Enzymatic and Transporter Activities In parallel to these efforts, we are also investigating semi-automated curation methods for annotating enzymatic and transporter activities. For this data type, we are developing Textpresso categories as well as training a Hidden Markov Model (HMM) to identify curatable sentences. For the former, we have collected 419 sentences from 64 papers. Using these sentences, we have developed two new Textpresso categories for enzymatic and transporter activities. As for the new macromolecular interaction categories, we plan to implement these categories on Textpresso by the end of December 2010.

In collaboration with Hans-Michael Mueller, we are also training a Hidden Markov Model to identify sentences describing enzymatic and transporter activities. At present, we are in the third round of training and evalutation for the model.
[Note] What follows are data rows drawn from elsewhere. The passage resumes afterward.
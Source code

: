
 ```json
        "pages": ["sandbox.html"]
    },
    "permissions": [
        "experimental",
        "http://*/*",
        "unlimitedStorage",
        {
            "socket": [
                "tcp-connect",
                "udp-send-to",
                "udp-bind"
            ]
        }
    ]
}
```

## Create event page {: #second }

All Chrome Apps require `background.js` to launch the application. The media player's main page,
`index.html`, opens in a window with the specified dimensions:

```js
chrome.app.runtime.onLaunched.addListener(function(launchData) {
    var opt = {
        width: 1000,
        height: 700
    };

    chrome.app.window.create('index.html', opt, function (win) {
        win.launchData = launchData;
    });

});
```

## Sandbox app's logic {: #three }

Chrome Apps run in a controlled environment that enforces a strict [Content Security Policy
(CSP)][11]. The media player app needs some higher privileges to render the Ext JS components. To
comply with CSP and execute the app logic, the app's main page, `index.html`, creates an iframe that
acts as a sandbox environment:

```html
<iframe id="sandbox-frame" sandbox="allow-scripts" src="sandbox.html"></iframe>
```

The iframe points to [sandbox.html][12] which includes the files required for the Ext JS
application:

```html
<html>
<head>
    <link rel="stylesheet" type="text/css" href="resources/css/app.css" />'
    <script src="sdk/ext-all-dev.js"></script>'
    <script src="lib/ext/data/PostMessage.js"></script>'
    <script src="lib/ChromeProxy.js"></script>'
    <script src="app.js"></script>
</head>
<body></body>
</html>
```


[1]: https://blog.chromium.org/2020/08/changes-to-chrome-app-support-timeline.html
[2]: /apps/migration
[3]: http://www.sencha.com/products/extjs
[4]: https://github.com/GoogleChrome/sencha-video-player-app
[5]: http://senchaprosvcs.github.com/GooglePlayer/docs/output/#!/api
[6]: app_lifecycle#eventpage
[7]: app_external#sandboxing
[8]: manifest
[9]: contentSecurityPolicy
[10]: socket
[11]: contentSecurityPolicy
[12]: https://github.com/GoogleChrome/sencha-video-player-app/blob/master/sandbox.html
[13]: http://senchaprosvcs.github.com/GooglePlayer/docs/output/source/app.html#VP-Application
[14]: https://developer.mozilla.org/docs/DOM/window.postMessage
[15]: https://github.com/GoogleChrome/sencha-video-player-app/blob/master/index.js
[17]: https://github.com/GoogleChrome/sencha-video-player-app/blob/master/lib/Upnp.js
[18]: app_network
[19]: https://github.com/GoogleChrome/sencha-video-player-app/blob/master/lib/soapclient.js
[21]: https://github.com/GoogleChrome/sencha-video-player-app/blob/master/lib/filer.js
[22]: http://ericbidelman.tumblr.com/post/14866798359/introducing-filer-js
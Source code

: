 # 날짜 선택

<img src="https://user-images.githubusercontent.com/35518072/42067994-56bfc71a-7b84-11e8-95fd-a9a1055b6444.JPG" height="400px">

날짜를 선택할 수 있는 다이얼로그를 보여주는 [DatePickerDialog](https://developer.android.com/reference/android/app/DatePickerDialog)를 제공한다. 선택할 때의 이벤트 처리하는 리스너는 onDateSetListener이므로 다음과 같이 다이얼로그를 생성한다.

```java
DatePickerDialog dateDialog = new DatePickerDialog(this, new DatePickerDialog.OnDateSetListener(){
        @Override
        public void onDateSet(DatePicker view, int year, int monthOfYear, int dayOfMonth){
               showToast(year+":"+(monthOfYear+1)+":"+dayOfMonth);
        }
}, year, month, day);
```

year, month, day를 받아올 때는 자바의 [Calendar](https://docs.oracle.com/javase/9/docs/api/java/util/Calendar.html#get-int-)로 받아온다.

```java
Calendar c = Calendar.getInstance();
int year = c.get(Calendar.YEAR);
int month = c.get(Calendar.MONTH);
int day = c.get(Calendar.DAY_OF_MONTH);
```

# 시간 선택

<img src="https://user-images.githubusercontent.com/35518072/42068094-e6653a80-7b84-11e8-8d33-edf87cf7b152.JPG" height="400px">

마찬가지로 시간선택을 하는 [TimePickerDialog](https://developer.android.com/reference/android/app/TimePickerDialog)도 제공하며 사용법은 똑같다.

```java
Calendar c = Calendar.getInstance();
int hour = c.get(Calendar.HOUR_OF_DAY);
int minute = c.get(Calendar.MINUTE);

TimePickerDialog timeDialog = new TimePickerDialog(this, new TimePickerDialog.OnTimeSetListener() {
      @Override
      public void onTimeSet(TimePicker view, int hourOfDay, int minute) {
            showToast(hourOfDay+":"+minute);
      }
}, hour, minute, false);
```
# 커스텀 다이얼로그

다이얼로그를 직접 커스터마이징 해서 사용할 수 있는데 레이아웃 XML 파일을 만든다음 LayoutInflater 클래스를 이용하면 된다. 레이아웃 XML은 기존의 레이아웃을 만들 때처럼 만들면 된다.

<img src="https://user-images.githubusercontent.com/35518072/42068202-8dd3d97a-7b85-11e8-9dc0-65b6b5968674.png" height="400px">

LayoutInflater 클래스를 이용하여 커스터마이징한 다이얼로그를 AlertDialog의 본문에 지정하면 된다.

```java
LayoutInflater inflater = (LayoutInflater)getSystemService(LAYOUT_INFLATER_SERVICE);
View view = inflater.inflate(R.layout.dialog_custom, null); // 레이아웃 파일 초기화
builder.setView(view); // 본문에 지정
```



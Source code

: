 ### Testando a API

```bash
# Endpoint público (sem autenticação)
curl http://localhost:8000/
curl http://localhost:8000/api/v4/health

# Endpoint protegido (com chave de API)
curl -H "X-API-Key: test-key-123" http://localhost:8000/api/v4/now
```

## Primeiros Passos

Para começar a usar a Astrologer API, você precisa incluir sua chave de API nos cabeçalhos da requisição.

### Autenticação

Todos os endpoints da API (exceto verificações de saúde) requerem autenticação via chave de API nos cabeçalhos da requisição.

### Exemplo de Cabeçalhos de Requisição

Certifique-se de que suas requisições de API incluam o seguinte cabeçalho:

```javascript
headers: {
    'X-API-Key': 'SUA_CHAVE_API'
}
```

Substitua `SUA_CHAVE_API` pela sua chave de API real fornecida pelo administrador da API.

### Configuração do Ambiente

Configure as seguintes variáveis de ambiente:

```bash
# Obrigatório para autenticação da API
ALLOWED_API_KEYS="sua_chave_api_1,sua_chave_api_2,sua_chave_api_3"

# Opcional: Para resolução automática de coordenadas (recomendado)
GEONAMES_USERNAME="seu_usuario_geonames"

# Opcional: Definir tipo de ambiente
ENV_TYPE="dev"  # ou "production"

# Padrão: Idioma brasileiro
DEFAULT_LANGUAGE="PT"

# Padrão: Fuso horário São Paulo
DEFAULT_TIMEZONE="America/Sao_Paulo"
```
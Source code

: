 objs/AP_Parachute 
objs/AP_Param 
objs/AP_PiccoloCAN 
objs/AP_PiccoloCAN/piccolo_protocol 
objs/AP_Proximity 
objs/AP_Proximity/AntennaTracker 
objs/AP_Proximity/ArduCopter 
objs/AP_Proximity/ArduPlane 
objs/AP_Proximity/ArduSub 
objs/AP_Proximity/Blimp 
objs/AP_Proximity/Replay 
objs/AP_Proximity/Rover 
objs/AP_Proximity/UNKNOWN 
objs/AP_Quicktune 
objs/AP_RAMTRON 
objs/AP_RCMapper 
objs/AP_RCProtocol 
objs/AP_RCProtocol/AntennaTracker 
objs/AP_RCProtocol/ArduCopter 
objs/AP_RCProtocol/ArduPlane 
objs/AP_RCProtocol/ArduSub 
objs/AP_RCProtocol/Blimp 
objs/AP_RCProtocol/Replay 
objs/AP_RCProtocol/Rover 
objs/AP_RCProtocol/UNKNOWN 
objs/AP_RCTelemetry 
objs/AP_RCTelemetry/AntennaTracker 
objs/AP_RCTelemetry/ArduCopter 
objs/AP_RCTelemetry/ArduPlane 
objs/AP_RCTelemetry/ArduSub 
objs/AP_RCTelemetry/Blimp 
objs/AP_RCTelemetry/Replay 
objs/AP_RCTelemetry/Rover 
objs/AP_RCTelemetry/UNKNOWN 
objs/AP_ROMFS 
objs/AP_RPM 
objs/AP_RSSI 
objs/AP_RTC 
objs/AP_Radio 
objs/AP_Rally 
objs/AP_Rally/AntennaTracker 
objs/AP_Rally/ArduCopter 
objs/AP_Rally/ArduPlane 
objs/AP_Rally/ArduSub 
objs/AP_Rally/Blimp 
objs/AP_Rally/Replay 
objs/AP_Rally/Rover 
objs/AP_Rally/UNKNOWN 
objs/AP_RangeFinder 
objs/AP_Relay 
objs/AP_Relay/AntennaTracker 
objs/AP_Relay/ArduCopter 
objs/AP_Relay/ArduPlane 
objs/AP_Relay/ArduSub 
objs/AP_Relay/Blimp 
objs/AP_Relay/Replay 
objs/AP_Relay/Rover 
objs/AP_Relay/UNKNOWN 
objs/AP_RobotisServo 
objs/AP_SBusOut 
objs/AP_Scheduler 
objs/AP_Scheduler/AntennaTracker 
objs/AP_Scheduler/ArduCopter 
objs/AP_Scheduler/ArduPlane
We hope to complete an initial evaluation of the model by early next year and will report on its performance.

Textpresso-Based identification of literature for human disease gene orthologs

Human disease gene orthologs are a high priority annotation list for both WormBase and other model organism databases of the GO consortium. Sequence-based or similarity searches for human disease gene orthologs may provide useful candidates but the biological information needs to be extracted manually from the literature. We have started to work on a project that combines the use of Textpresso-based categories and key word searches to identify elegans papers which describe the study of a human disease gene ortholog. Sentences in which a C. elegans gene co-occurs with a human disease term were deemed important for this process. A new 'human disease' Textpresso category was formed using the human disease ontology in the OBO foundry, the Neuroscience Information Framework Standardized (NIFSTD) ontology and the existing Textpresso human disease category. Several disease terms that would increase the number of false positives were removed iteratively by a manual process. As performing an AND query on just two categories--human disease and C.elegans gene, returned too many false positives, a third category was formed, containing words such as `ortholog’, `homolog’, `similar’, `relate’ and `model’, and added to the AND query. The query is currently being fine-tuned for increasing precision and recall. Once established, it will automate flagging new articles that have disease gene ortholog data. Subsequently this method can also be used for the extraction of relevant information.

Textpresso-Based Curation Pipelines for Other MODs

We have been collaborating with The Arabidopsis Information Resource (TAIR) and dictyBase to develop and implement Textpresso-based curation pipelines for Cellular Component annotation. At present, we have been working with TAIR to develop a pipeline by which they can perform Textpresso searches on the Arabidopsis corpus from 2008 to identify potentially new annotations that were not previously captured in their existing GO curation pipeline. The results of these searches are being presented in a curation form that will allow TAIR curators to make new annotations and retrieve the annotations in both a gene_association file format and a more basic, three-column format that is similar to their user submission format. We hope to generalize this pipeline so that other groups, including dictyBase, will be able to perform Textpresso queries, send the results to a curation form, and retrieve the output of the curation as a gene_association file.